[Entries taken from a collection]
---------------
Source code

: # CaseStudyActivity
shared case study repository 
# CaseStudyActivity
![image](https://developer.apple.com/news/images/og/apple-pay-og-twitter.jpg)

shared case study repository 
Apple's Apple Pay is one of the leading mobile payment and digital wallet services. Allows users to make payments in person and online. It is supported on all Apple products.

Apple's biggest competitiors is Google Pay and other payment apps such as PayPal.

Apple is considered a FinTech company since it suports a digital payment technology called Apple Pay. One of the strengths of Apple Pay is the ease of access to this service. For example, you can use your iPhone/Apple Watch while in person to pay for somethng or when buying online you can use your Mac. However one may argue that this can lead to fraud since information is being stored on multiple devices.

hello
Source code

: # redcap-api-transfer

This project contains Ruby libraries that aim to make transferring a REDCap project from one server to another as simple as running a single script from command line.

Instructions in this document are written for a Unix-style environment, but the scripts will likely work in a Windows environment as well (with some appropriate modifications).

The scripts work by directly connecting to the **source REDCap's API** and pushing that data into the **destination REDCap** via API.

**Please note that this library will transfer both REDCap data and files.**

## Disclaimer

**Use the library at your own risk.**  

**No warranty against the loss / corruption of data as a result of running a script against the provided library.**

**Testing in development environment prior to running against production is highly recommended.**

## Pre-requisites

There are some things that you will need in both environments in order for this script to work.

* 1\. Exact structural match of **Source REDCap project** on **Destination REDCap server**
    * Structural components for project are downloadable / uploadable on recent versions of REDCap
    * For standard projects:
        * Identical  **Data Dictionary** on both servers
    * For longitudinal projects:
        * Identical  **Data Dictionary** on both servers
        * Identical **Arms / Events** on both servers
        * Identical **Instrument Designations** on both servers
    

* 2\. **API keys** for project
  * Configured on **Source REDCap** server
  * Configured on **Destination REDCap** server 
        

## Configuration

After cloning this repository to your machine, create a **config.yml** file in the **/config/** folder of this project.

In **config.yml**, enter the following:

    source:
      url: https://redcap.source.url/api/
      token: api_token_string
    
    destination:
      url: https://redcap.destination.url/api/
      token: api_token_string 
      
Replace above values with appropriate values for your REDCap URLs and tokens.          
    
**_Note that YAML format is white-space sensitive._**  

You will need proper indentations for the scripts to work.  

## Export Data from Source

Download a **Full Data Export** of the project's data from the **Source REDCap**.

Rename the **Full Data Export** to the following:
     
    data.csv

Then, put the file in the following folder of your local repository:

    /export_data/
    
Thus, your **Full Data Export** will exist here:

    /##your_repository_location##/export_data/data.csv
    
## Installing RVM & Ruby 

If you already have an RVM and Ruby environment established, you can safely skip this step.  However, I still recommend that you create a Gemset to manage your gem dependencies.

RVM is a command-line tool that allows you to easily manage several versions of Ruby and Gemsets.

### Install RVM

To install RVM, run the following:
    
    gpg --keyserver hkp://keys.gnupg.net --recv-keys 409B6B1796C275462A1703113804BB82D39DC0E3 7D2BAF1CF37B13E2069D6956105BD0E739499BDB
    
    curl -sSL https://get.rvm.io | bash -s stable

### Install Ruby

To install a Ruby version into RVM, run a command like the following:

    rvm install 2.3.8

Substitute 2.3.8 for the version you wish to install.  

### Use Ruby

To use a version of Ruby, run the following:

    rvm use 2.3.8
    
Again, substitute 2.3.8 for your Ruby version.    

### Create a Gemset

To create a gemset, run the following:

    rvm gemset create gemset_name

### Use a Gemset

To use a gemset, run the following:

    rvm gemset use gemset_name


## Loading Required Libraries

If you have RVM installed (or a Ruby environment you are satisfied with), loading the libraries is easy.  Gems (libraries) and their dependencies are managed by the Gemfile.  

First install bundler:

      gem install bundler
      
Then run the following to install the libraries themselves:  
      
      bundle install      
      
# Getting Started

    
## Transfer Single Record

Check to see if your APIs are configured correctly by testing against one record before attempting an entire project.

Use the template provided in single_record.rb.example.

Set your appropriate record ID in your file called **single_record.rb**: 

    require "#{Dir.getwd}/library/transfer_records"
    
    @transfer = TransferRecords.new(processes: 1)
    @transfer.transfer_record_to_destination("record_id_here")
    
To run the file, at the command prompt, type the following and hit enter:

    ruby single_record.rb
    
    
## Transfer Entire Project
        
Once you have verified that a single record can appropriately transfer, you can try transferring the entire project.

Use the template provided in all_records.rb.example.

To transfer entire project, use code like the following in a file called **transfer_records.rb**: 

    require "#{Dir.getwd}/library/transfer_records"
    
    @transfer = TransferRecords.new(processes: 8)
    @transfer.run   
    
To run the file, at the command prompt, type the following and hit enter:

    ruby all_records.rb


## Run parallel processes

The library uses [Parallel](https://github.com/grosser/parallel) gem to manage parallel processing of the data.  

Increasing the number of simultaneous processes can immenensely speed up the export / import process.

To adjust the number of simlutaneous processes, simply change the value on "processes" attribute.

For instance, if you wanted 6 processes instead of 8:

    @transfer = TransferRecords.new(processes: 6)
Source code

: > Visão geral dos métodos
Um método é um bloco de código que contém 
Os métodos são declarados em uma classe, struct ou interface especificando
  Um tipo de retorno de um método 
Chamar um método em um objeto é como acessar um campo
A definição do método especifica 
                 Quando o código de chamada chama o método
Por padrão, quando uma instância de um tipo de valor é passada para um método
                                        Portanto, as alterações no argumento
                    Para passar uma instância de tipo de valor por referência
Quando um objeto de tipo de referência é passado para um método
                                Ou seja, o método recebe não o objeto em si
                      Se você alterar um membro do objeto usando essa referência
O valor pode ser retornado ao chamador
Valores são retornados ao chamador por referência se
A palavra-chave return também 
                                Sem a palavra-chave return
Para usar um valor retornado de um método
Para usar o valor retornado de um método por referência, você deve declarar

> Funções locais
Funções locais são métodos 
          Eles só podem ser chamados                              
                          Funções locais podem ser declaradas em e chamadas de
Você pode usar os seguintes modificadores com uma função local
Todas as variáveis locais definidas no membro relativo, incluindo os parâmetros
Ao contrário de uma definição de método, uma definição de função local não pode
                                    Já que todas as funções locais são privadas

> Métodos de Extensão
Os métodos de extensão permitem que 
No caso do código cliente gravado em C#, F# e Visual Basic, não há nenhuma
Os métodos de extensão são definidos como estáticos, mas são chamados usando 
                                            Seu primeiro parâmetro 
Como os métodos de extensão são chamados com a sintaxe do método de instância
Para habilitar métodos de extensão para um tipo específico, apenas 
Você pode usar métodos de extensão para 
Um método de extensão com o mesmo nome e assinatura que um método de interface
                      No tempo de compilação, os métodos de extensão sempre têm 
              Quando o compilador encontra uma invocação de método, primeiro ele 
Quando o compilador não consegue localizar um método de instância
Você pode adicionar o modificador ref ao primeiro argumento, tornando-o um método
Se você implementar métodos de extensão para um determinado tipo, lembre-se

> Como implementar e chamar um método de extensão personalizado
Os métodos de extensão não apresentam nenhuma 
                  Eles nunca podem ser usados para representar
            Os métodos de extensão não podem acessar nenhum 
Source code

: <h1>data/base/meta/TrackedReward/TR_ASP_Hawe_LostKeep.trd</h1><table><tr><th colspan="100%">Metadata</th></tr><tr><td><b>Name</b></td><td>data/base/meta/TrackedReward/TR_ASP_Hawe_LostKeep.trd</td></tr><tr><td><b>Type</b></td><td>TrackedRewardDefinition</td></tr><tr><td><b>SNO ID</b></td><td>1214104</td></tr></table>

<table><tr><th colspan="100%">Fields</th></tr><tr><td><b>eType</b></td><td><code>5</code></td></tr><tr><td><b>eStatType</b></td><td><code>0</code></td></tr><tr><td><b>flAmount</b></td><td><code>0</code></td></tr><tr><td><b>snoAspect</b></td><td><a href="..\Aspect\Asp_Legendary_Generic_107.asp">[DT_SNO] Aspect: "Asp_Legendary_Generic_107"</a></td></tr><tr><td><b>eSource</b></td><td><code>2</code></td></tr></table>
---------------
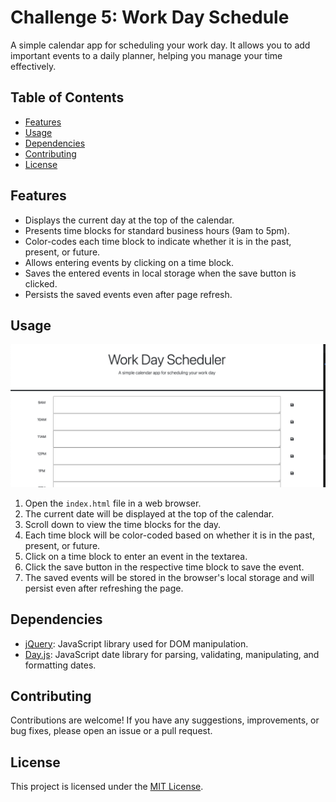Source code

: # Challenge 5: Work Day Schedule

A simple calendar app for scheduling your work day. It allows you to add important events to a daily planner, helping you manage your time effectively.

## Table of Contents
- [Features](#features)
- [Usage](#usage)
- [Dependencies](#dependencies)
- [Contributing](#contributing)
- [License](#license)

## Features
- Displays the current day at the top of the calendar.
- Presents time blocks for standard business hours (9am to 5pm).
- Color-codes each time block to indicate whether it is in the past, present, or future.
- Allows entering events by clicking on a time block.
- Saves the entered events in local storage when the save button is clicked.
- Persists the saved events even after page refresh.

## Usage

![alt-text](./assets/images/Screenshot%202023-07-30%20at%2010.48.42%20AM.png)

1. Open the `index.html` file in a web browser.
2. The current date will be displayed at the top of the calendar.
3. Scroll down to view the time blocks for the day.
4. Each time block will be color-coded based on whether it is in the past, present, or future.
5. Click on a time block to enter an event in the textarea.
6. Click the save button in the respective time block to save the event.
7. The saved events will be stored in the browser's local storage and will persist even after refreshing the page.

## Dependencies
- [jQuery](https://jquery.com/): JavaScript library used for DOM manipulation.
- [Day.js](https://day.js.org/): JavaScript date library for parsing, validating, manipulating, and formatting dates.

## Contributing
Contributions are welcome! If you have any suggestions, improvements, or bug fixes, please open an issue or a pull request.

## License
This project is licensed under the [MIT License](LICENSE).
---------------
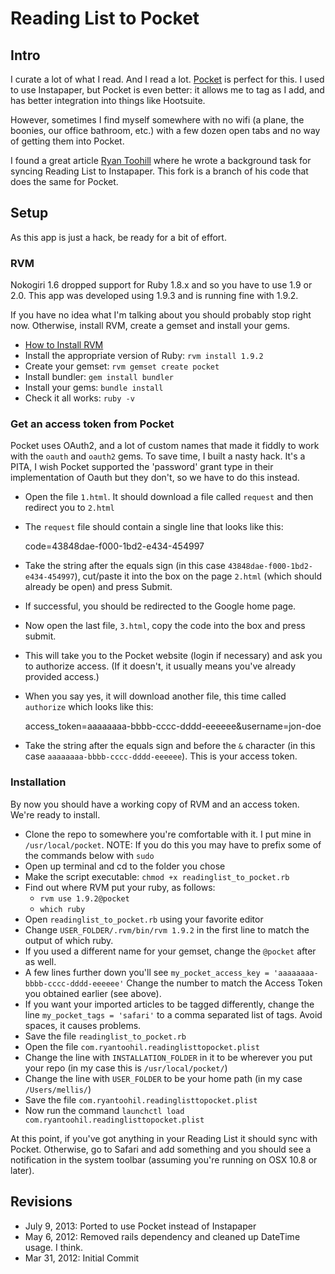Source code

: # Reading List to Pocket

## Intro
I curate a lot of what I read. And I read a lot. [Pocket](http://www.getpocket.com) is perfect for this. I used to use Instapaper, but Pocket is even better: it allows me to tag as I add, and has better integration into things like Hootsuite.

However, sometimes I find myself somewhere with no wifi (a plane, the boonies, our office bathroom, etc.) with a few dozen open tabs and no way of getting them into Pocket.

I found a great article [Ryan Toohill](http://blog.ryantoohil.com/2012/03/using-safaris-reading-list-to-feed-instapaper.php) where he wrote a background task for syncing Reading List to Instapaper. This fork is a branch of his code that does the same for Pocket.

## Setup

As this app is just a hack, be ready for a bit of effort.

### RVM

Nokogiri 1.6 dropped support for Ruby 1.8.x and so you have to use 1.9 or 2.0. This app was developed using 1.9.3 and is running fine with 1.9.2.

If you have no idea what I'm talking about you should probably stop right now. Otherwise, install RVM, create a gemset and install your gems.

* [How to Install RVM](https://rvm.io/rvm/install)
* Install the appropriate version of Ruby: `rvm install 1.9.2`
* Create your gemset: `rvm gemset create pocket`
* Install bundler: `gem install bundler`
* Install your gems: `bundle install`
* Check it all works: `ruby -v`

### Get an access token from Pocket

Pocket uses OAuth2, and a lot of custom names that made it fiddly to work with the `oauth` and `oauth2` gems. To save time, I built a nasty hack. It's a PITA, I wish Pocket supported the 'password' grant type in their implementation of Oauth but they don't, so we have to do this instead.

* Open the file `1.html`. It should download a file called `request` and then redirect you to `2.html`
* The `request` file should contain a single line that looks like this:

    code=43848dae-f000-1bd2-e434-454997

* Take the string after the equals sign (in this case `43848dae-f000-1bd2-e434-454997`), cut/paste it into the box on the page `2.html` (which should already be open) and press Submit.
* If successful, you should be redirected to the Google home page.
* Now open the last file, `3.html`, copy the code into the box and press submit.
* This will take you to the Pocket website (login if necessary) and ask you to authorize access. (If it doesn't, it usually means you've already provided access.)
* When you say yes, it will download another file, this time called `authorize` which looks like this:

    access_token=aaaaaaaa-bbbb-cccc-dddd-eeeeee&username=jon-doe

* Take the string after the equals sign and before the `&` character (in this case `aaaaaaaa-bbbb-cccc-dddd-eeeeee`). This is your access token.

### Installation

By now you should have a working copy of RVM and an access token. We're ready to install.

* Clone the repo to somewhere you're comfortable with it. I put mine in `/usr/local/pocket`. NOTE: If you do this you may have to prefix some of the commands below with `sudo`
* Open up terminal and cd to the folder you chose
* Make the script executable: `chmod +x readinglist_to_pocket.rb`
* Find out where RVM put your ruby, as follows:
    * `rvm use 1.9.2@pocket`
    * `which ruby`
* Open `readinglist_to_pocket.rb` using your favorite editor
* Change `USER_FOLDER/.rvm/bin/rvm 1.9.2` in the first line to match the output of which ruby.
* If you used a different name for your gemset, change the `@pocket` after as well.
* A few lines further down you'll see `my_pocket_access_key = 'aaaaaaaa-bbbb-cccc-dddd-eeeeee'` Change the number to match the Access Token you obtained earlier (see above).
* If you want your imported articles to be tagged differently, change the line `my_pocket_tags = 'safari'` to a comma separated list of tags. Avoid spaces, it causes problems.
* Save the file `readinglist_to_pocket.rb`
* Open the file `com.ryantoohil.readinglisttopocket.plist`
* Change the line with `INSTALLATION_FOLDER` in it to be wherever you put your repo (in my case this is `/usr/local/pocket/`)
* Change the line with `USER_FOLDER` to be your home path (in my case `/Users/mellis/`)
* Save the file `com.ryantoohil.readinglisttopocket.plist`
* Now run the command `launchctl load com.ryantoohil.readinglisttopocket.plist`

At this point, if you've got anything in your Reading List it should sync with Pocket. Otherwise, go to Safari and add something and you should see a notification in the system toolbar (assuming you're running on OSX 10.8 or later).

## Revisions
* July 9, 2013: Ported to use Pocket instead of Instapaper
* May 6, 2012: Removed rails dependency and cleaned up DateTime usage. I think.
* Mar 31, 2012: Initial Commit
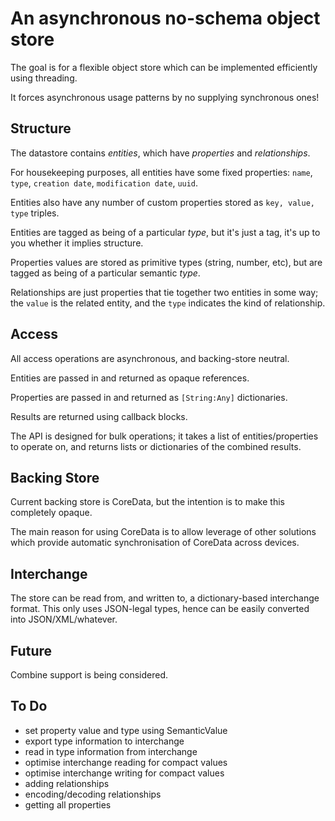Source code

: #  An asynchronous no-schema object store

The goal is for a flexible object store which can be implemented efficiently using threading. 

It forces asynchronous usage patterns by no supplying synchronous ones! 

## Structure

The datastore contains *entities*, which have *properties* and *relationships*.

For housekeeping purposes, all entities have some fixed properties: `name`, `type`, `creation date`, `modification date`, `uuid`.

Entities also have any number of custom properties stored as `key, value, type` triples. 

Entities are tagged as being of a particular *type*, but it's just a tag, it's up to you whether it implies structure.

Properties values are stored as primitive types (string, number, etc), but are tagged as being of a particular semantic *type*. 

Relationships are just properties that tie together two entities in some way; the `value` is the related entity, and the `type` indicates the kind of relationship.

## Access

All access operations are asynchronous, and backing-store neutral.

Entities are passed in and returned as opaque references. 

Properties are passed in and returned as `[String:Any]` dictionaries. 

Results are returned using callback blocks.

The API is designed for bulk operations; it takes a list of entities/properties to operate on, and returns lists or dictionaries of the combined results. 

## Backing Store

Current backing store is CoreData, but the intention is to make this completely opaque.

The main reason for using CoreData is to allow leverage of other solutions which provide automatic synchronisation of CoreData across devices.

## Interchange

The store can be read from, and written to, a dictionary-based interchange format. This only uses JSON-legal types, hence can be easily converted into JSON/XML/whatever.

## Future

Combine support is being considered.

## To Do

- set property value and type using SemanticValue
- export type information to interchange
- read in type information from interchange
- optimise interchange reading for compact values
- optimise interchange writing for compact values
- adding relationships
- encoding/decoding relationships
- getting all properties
---------------
Work item:
From the records above, repeat exactly the lines from the one with "### Get an access token from Pocket" through the one with "By now you should", both included.

Problem solution:
### Get an access token from Pocket

Pocket uses OAuth2, and a lot of custom names that made it fiddly to work with the `oauth` and `oauth2` gems. To save time, I built a nasty hack. It's a PITA, I wish Pocket supported the 'password' grant type in their implementation of Oauth but they don't, so we have to do this instead.

* Open the file `1.html`. It should download a file called `request` and then redirect you to `2.html`
* The `request` file should contain a single line that looks like this:

    code=43848dae-f000-1bd2-e434-454997

* Take the string after the equals sign (in this case `43848dae-f000-1bd2-e434-454997`), cut/paste it into the box on the page `2.html` (which should already be open) and press Submit.
* If successful, you should be redirected to the Google home page.
* Now open the last file, `3.html`, copy the code into the box and press submit.
* This will take you to the Pocket website (login if necessary) and ask you to authorize access. (If it doesn't, it usually means you've already provided access.)
* When you say yes, it will download another file, this time called `authorize` which looks like this:

    access_token=aaaaaaaa-bbbb-cccc-dddd-eeeeee&username=jon-doe

* Take the string after the equals sign and before the `&` character (in this case `aaaaaaaa-bbbb-cccc-dddd-eeeeee`). This is your access token.

### Installation

By now you should have a working copy of RVM and an access token. We're ready to install.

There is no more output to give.